Let $Z=\{[x,y]\in T^2:y = \frac{1}{3} \sin{2 \pi x}+m,m\in \mathbb{Z}\}$.
I have to show this is a submanifold of $T^2$. So I think the way to proceed is to show that for any $z\in Z$ there is a chart $(U,\phi)$ on $T^2$ such that $\phi(U \cap Z) = \mathbb{R} \times \{0\}$. So this is what I've tried ($q$ will denote the quotient map):
First I write $Z$ as (thinking of $T^2$ as a quotient space and choosing $m$ so that the second coordinate lies in the unit square):
$Z = \{(x,\frac{1}{3}\sin{2 \pi x}):x\in [0,1/2]\} \cup \{(x,\frac{1}{3}\sin{2 \pi x}+1):x\in (1/2,1)\}. $
So my idea is for $x\in (0,1/2)$ choose the coordinate chart: $(U_1,h_1)$, where:
- $U_1 = q(0,1/2) \times q(0,1/2)$.
- $h_1([x,y])=(x,y-\frac{1}{3}\sin{2 \pi x})$. Clearly $h_1(U_1\cap Z)=\mathbb{R}\times \{0\}$.

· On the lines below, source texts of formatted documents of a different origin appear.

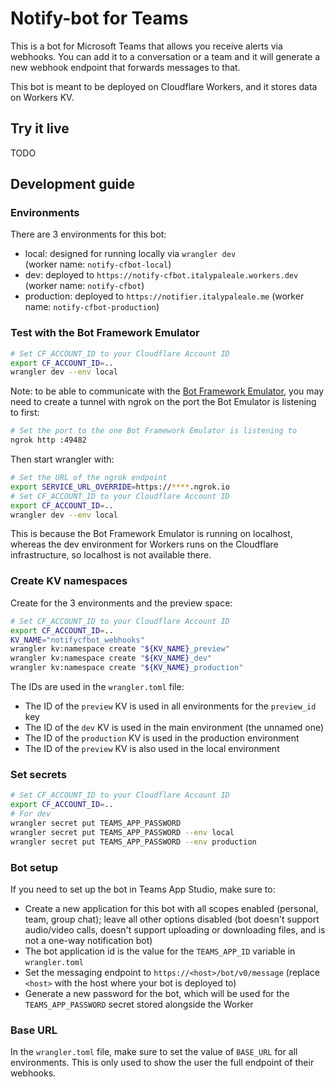 # Notify-bot for Teams

This is a bot for Microsoft Teams that allows you receive alerts via webhooks. You can add it to a conversation or a team and it will generate a new webhook endpoint that forwards messages to that.

This bot is meant to be deployed on Cloudflare Workers, and it stores data on Workers KV.

## Try it live

TODO

## Development guide

### Environments

There are 3 environments for this bot:

- local: designed for running locally via `wrangler dev`  
  (worker name: `notify-cfbot-local`)
- dev: deployed to `https://notify-cfbot.italypaleale.workers.dev`  
  (worker name: `notify-cfbot`)
- production: deployed to `https://notifier.italypaleale.me`
  (worker name: `notify-cfbot-production`)

### Test with the Bot Framework Emulator

```sh
# Set CF_ACCOUNT_ID to your Cloudflare Account ID
export CF_ACCOUNT_ID=..
wrangler dev --env local
```

Note: to be able to communicate with the [Bot Framework Emulator](https://docs.microsoft.com/en-us/azure/bot-service/bot-service-debug-emulator), you may need to create a tunnel with ngrok on the port the Bot Emulator is listening to first:

```sh
# Set the port to the one Bot Framework Emulator is listening to
ngrok http :49482
```

Then start wrangler with:

```sh
# Set the URL of the ngrok endpoint
export SERVICE_URL_OVERRIDE=https://****.ngrok.io
# Set CF_ACCOUNT_ID to your Cloudflare Account ID
export CF_ACCOUNT_ID=..
wrangler dev --env local
```

This is because the Bot Framework Emulator is running on localhost, whereas the dev environment for Workers runs on the Cloudflare infrastructure, so localhost is not available there.

### Create KV namespaces

Create for the 3 environments and the preview space:

```sh
# Set CF_ACCOUNT_ID to your Cloudflare Account ID
export CF_ACCOUNT_ID=..
KV_NAME="notifycfbot_webhooks"
wrangler kv:namespace create "${KV_NAME}_preview"
wrangler kv:namespace create "${KV_NAME}_dev"
wrangler kv:namespace create "${KV_NAME}_production"
```

The IDs are used in the `wrangler.toml` file:

- The ID of the `preview` KV is used in all environments for the `preview_id` key
- The ID of the `dev` KV is used in the main environment (the unnamed one)
- The ID of the `production` KV is used in the production environment
- The ID of the `preview` KV is also used in the local environment

### Set secrets

```sh
# Set CF_ACCOUNT_ID to your Cloudflare Account ID
export CF_ACCOUNT_ID=..
# For dev
wrangler secret put TEAMS_APP_PASSWORD
wrangler secret put TEAMS_APP_PASSWORD --env local
wrangler secret put TEAMS_APP_PASSWORD --env production
```

### Bot setup

If you need to set up the bot in Teams App Studio, make sure to:

- Create a new application for this bot with all scopes enabled (personal, team, group chat); leave all other options disabled (bot doesn't support audio/video calls, doesn't support uploading or downloading files, and is not a one-way notification bot)
- The bot application id is the value for the `TEAMS_APP_ID` variable in `wrangler.toml`
- Set the messaging endpoint to `https://<host>/bot/v0/message` (replace `<host>` with the host where your bot is deployed to)
- Generate a new password for the bot, which will be used for the `TEAMS_APP_PASSWORD` secret stored alongside the Worker

### Base URL

In the `wrangler.toml` file, make sure to set the value of `BASE_URL` for all environments. This is only used to show the user the full endpoint of their webhooks.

Similarly for $x\in (1/2,1)$ I would take $(U_2,h_2)$ with:
- $U_2 = q(1/2,1) \times q(-1/2,0)$.
- $h_2([x,y])=(x,y-\frac{1}{3}\sin{2 \pi x}-1)$.
Obtaining again $h_2(U_2\cup Z) = \mathbb{R} \times \{0\}.$
For the 2 missing points $(0,0)$ and $(1/2,0)$ I would just take small neighbourhoods and $h_1$ again. Is this approach correct? Any corrections or remarks are very welcome.
I haven't really read your entire solution, but the approach of the adapted charts is at least theoretically correct. One thing I have to point out, though: $\phi(U\cap Z)$ may not be $\mathbb{R}\times \{0\}$, but the definition does not require that, it's enough that $\phi(U\cap Z)=V\times \{0\}$, where $V\subset\mathbb{R}$ is open.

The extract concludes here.